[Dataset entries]
————————

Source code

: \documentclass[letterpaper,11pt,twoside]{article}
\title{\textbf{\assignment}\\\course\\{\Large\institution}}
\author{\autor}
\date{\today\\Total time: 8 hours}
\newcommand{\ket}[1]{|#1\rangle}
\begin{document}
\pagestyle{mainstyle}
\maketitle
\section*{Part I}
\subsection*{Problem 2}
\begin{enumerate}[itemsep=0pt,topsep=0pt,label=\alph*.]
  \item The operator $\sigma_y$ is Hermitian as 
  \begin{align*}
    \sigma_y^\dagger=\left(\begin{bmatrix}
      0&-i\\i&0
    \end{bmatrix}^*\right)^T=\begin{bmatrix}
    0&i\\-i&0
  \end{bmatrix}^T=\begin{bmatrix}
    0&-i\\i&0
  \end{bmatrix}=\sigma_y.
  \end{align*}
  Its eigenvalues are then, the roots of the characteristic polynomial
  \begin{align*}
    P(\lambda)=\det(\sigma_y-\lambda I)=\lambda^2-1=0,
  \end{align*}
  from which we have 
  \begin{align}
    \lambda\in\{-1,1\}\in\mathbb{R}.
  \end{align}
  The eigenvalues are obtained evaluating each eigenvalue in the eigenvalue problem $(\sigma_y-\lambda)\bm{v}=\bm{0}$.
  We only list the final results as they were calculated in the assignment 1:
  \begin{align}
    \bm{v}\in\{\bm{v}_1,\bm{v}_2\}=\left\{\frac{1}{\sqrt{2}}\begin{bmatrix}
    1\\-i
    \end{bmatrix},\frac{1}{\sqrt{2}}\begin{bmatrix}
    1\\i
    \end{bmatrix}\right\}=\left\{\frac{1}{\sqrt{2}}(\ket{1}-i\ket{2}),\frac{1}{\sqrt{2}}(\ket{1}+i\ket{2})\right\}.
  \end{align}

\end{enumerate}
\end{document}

————————

§ Assignment: If a line in the data above holds the string "enumerate", report that line.

§ Answer to the exercise:
\begin{enumerate}[itemsep=0pt,topsep=0pt,label=\alph*.]
\end{enumerate}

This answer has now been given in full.